[Saved entries]
* * *

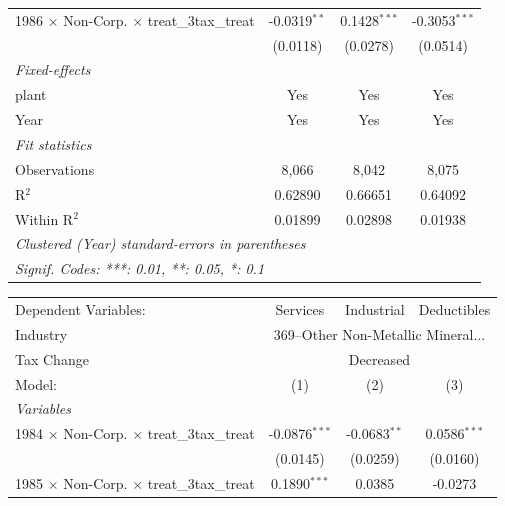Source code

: \documentclass[
  12pt]{article}
\theoremstyle{definition}
\theoremstyle{remark}
\begin{document}
\begin{table}
\begin{minipage}{\linewidth}
\begin{tabular}{lccc}
   1986 $\times$ Non-Corp. $\times$ treat\_3tax\_treat     & -0.0319$^{**}$  & 0.1428$^{***}$ & -0.3053$^{***}$\\   
                                                           & (0.0118)        & (0.0278)       & (0.0514)\\   
   \midrule
   \emph{Fixed-effects}\\
   plant                                                   & Yes             & Yes            & Yes\\  
   Year                                                    & Yes             & Yes            & Yes\\  
   \midrule
   \emph{Fit statistics}\\
   Observations                                            & 8,066           & 8,042          & 8,075\\  
   R$^2$                                                   & 0.62890         & 0.66651        & 0.64092\\  
   Within R$^2$                                            & 0.01899         & 0.02898        & 0.01938\\  
   \midrule \midrule
   \multicolumn{4}{l}{\emph{Clustered (Year) standard-errors in parentheses}}\\
   \multicolumn{4}{l}{\emph{Signif. Codes: ***: 0.01, **: 0.05, *: 0.1}}\\
\end{tabular}
\par\endgroup
\begingroup
\centering
\begin{tabular}{lccc}
   \tabularnewline \midrule \midrule
   Dependent Variables:                                    & Services        & Industrial      & Deductibles\\  
   Industry & \multicolumn{3}{c}{369–Other Non-Metallic Mineral...} \\ 
   Tax Change & \multicolumn{3}{c}{Decreased} \\ 
   Model:                                                  & (1)             & (2)             & (3)\\  
   \midrule
   \emph{Variables}\\
   1984 $\times$ Non-Corp. $\times$ treat\_3tax\_treat     & -0.0876$^{***}$ & -0.0683$^{**}$  & 0.0586$^{***}$\\   
                                                           & (0.0145)        & (0.0259)        & (0.0160)\\   
   1985 $\times$ Non-Corp. $\times$ treat\_3tax\_treat     & 0.1890$^{***}$  & 0.0385          & -0.0273\\   

\end{tabular}
\end{minipage}
\end{table}
\end{document}
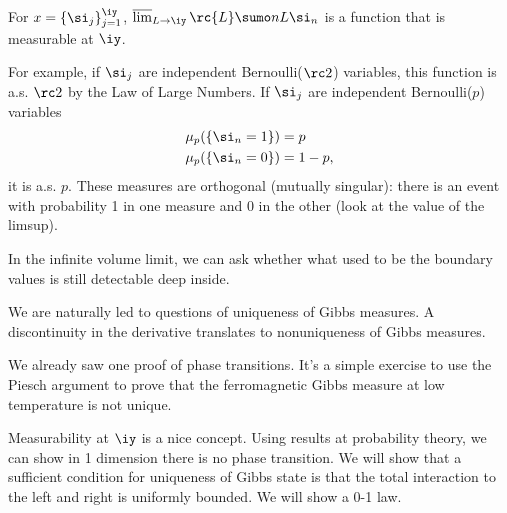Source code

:\begin{ex}
For $x=\{\si_j\}_{j=1}^{\iy}$, $\varlimsup_{L\to \iy} \rc{L} \sumo nL \si_n$ is a function that is measurable at $\iy$.

For example, if $\si_j$ are independent Bernoulli($\rc2$) variables, this function is a.s. $\rc2$ by the Law of Large Numbers. If $\si_j$ are independent Bernoulli($p$) variables
\begin{align*}
\mu_p(\{\si_n=1\}) &= p\\
\mu_p(\{\si_n=0\}) &=1-p,
\end{align*}
it is a.s. $p$.
These measures are orthogonal (mutually singular): there is an event with probability 1 in one measure and 0 in the other (look at the value of the limsup).
\end{ex}

In the infinite volume limit, we can ask whether what used to be the boundary values is still detectable deep inside.

We are naturally led to questions of uniqueness of Gibbs measures. A discontinuity in the derivative translates to nonuniqueness of Gibbs measures.

We already saw one proof of phase transitions. It's a simple exercise to use the Piesch argument to prove that the ferromagnetic Gibbs measure at low temperature is not unique.

Measurability at $\iy$ is a nice concept. Using results at probability theory, we can show in 1 dimension there is no phase transition. We will show that a sufficient condition for uniqueness of Gibbs state is that the total interaction to the left and right is uniformly bounded. We will show a 0-1 law.



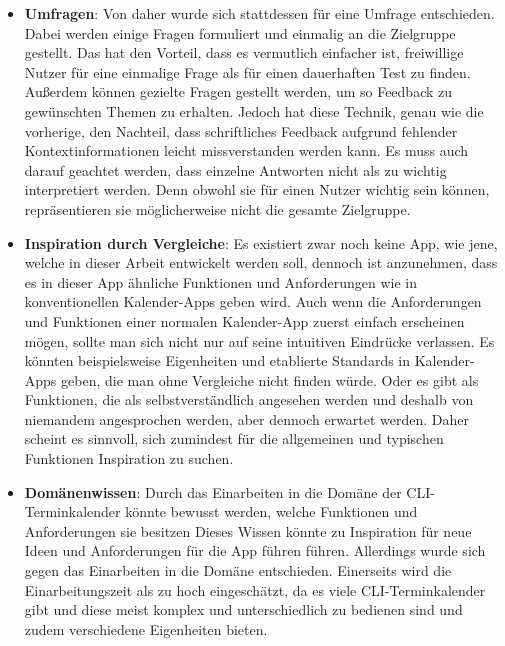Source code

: \begin{itemize}
	\item \textbf{Umfragen}: %
	Von daher wurde sich stattdessen für eine Umfrage entschieden. Dabei werden einige Fragen formuliert und einmalig an die Zielgruppe gestellt. %
	Das hat den Vorteil, dass es vermutlich einfacher ist, freiwillige Nutzer für eine einmalige Frage als für einen dauerhaften Test zu finden. %
	Außerdem können gezielte Fragen gestellt werden, um so Feedback zu gewünschten Themen zu erhalten. %
	Jedoch hat diese Technik, genau wie die vorherige, den Nachteil, dass schriftliches Feedback aufgrund fehlender Kontextinformationen leicht missverstanden werden kann. %
	Es muss auch darauf geachtet werden, dass einzelne Antworten nicht als zu wichtig interpretiert werden. Denn obwohl sie für einen Nutzer wichtig sein können, repräsentieren sie möglicherweise nicht die gesamte Zielgruppe.%
	\item \textbf{Inspiration durch Vergleiche}: %
		Es existiert zwar noch keine App, wie jene, welche in dieser Arbeit entwickelt werden soll, dennoch ist anzunehmen, dass es in dieser App ähnliche Funktionen und Anforderungen wie in konventionellen Kalender-Apps geben wird. %
		Auch wenn die Anforderungen und Funktionen einer normalen Kalender-App zuerst einfach erscheinen mögen, sollte man sich nicht nur auf seine intuitiven Eindrücke verlassen. %
			Es könnten beispielsweise Eigenheiten und etablierte Standards in Kalender-Apps geben, die man ohne Vergleiche nicht finden würde. Oder es gibt als Funktionen, die als selbstverständlich angesehen werden und deshalb von niemandem angesprochen werden, aber dennoch erwartet werden. %
		Daher scheint es sinnvoll, sich zumindest für die allgemeinen und typischen Funktionen Inspiration zu suchen.%
	\item \textbf{Domänenwissen}: %
		Durch das Einarbeiten in die Domäne der CLI-Terminkalender könnte bewusst werden, welche Funktionen und Anforderungen sie besitzen %
		Dieses Wissen könnte zu Inspiration für neue Ideen und Anforderungen für die App führen führen. %
		Allerdings wurde sich gegen das Einarbeiten in die Domäne entschieden. %
			Einerseits wird die Einarbeitungszeit als zu hoch eingeschätzt, da es viele CLI-Terminkalender gibt und diese meist komplex und unterschiedlich zu bedienen sind und zudem verschiedene Eigenheiten bieten. %

\end{itemize}
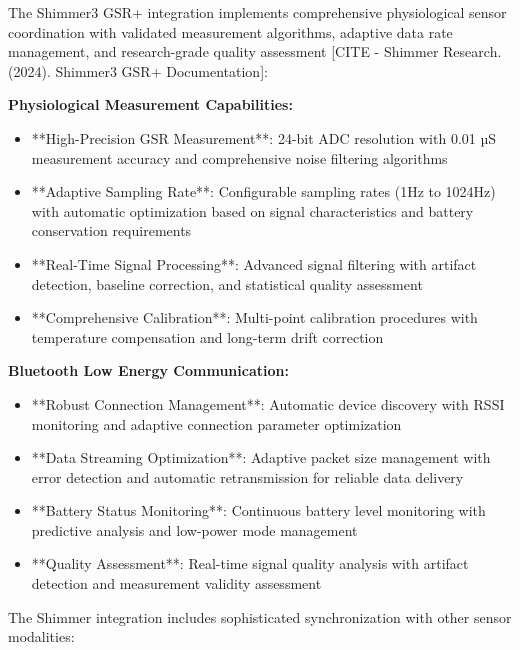 \documentclass[12pt,a4paper]{article}
\begin{document}
The Shimmer3 GSR+ integration implements comprehensive physiological sensor coordination with validated measurement
algorithms, adaptive data rate management, and research-grade quality
assessment [CITE - Shimmer Research. (2024). Shimmer3 GSR+ Documentation]:

\textbf{Physiological Measurement Capabilities:}

\begin{itemize}
\item **High-Precision GSR Measurement**: 24-bit ADC resolution with 0.01 µS measurement accuracy and comprehensive noise
  filtering algorithms
\item **Adaptive Sampling Rate**: Configurable sampling rates (1Hz to 1024Hz) with automatic optimization based on signal
  characteristics and battery conservation requirements
\item **Real-Time Signal Processing**: Advanced signal filtering with artifact detection, baseline correction, and
  statistical quality assessment
\item **Comprehensive Calibration**: Multi-point calibration procedures with temperature compensation and long-term drift
  correction

\end{itemize}
\textbf{Bluetooth Low Energy Communication:}

\begin{itemize}
\item **Robust Connection Management**: Automatic device discovery with RSSI monitoring and adaptive connection parameter
  optimization
\item **Data Streaming Optimization**: Adaptive packet size management with error detection and automatic retransmission for
  reliable data delivery
\item **Battery Status Monitoring**: Continuous battery level monitoring with predictive analysis and low-power mode
  management
\item **Quality Assessment**: Real-time signal quality analysis with artifact detection and measurement validity assessment

\end{itemize}
The Shimmer integration includes sophisticated synchronization with other sensor modalities:
\end{document}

* * *

[WHAT THIS TASK INVOLVES]
Repeat every record above exactly, but leave out any pictures.

[RESULT FOR THIS EXERCISE]
Source code

: \documentclass[
  12pt]{article}
\theoremstyle{definition}
\theoremstyle{remark}
\begin{document}
\begin{table}
\begin{minipage}{\linewidth}
\begin{tabular}{lccc}
   1986 $\times$ Non-Corp. $\times$ treat\_3tax\_treat     & -0.0319$^{**}$  & 0.1428$^{***}$ & -0.3053$^{***}$\\   
                                                           & (0.0118)        & (0.0278)       & (0.0514)\\   
   \midrule
   \emph{Fixed-effects}\\
   plant                                                   & Yes             & Yes            & Yes\\  
   Year                                                    & Yes             & Yes            & Yes\\  
   \midrule
   \emph{Fit statistics}\\
   Observations                                            & 8,066           & 8,042          & 8,075\\  
   R$^2$                                                   & 0.62890         & 0.66651        & 0.64092\\  
   Within R$^2$                                            & 0.01899         & 0.02898        & 0.01938\\  
   \midrule \midrule
   \multicolumn{4}{l}{\emph{Clustered (Year) standard-errors in parentheses}}\\
   \multicolumn{4}{l}{\emph{Signif. Codes: ***: 0.01, **: 0.05, *: 0.1}}\\
\end{tabular}
\par\endgroup
\begingroup
\centering
\begin{tabular}{lccc}
   \tabularnewline \midrule \midrule
   Dependent Variables:                                    & Services        & Industrial      & Deductibles\\  
   Industry & \multicolumn{3}{c}{369–Other Non-Metallic Mineral...} \\ 
   Tax Change & \multicolumn{3}{c}{Decreased} \\ 
   Model:                                                  & (1)             & (2)             & (3)\\  
   \midrule
   \emph{Variables}\\
   1984 $\times$ Non-Corp. $\times$ treat\_3tax\_treat     & -0.0876$^{***}$ & -0.0683$^{**}$  & 0.0586$^{***}$\\   
                                                           & (0.0145)        & (0.0259)        & (0.0160)\\   
   1985 $\times$ Non-Corp. $\times$ treat\_3tax\_treat     & 0.1890$^{***}$  & 0.0385          & -0.0273\\   

\end{tabular}
\end{minipage}
\end{table}
\end{document}
Source code

:\begin{ex}
For $x=\{\si_j\}_{j=1}^{\iy}$, $\varlimsup_{L\to \iy} \rc{L} \sumo nL \si_n$ is a function that is measurable at $\iy$.

For example, if $\si_j$ are independent Bernoulli($\rc2$) variables, this function is a.s. $\rc2$ by the Law of Large Numbers. If $\si_j$ are independent Bernoulli($p$) variables
\begin{align*}
\mu_p(\{\si_n=1\}) &= p\\
\mu_p(\{\si_n=0\}) &=1-p,
\end{align*}
it is a.s. $p$.
These measures are orthogonal (mutually singular): there is an event with probability 1 in one measure and 0 in the other (look at the value of the limsup).
\end{ex}

In the infinite volume limit, we can ask whether what used to be the boundary values is still detectable deep inside.

We are naturally led to questions of uniqueness of Gibbs measures. A discontinuity in the derivative translates to nonuniqueness of Gibbs measures.

We already saw one proof of phase transitions. It's a simple exercise to use the Piesch argument to prove that the ferromagnetic Gibbs measure at low temperature is not unique.

Measurability at $\iy$ is a nice concept. Using results at probability theory, we can show in 1 dimension there is no phase transition. We will show that a sufficient condition for uniqueness of Gibbs state is that the total interaction to the left and right is uniformly bounded. We will show a 0-1 law.



Source code

: \begin{itemize}
	\item \textbf{Umfragen}: %
	Von daher wurde sich stattdessen für eine Umfrage entschieden. Dabei werden einige Fragen formuliert und einmalig an die Zielgruppe gestellt. %
	Das hat den Vorteil, dass es vermutlich einfacher ist, freiwillige Nutzer für eine einmalige Frage als für einen dauerhaften Test zu finden. %
	Außerdem können gezielte Fragen gestellt werden, um so Feedback zu gewünschten Themen zu erhalten. %
	Jedoch hat diese Technik, genau wie die vorherige, den Nachteil, dass schriftliches Feedback aufgrund fehlender Kontextinformationen leicht missverstanden werden kann. %
	Es muss auch darauf geachtet werden, dass einzelne Antworten nicht als zu wichtig interpretiert werden. Denn obwohl sie für einen Nutzer wichtig sein können, repräsentieren sie möglicherweise nicht die gesamte Zielgruppe.%
	\item \textbf{Inspiration durch Vergleiche}: %
		Es existiert zwar noch keine App, wie jene, welche in dieser Arbeit entwickelt werden soll, dennoch ist anzunehmen, dass es in dieser App ähnliche Funktionen und Anforderungen wie in konventionellen Kalender-Apps geben wird. %
		Auch wenn die Anforderungen und Funktionen einer normalen Kalender-App zuerst einfach erscheinen mögen, sollte man sich nicht nur auf seine intuitiven Eindrücke verlassen. %
			Es könnten beispielsweise Eigenheiten und etablierte Standards in Kalender-Apps geben, die man ohne Vergleiche nicht finden würde. Oder es gibt als Funktionen, die als selbstverständlich angesehen werden und deshalb von niemandem angesprochen werden, aber dennoch erwartet werden. %
		Daher scheint es sinnvoll, sich zumindest für die allgemeinen und typischen Funktionen Inspiration zu suchen.%
	\item \textbf{Domänenwissen}: %
		Durch das Einarbeiten in die Domäne der CLI-Terminkalender könnte bewusst werden, welche Funktionen und Anforderungen sie besitzen %
		Dieses Wissen könnte zu Inspiration für neue Ideen und Anforderungen für die App führen führen. %
		Allerdings wurde sich gegen das Einarbeiten in die Domäne entschieden. %
			Einerseits wird die Einarbeitungszeit als zu hoch eingeschätzt, da es viele CLI-Terminkalender gibt und diese meist komplex und unterschiedlich zu bedienen sind und zudem verschiedene Eigenheiten bieten. %

\end{itemize}
 \documentclass[12pt,a4paper]{article}
\begin{document}
The Shimmer3 GSR+ integration implements comprehensive physiological sensor coordination with validated measurement
algorithms, adaptive data rate management, and research-grade quality
assessment [CITE - Shimmer Research. (2024). Shimmer3 GSR+ Documentation]:

\textbf{Physiological Measurement Capabilities:}

\begin{itemize}
\item **High-Precision GSR Measurement**: 24-bit ADC resolution with 0.01 µS measurement accuracy and comprehensive noise
  filtering algorithms
\item **Adaptive Sampling Rate**: Configurable sampling rates (1Hz to 1024Hz) with automatic optimization based on signal
  characteristics and battery conservation requirements
\item **Real-Time Signal Processing**: Advanced signal filtering with artifact detection, baseline correction, and
  statistical quality assessment
\item **Comprehensive Calibration**: Multi-point calibration procedures with temperature compensation and long-term drift
  correction

\end{itemize}
\textbf{Bluetooth Low Energy Communication:}

\begin{itemize}
\item **Robust Connection Management**: Automatic device discovery with RSSI monitoring and adaptive connection parameter
  optimization
\item **Data Streaming Optimization**: Adaptive packet size management with error detection and automatic retransmission for
  reliable data delivery
\item **Battery Status Monitoring**: Continuous battery level monitoring with predictive analysis and low-power mode
  management
\item **Quality Assessment**: Real-time signal quality analysis with artifact detection and measurement validity assessment

\end{itemize}
The Shimmer integration includes sophisticated synchronization with other sensor modalities:
\end{document}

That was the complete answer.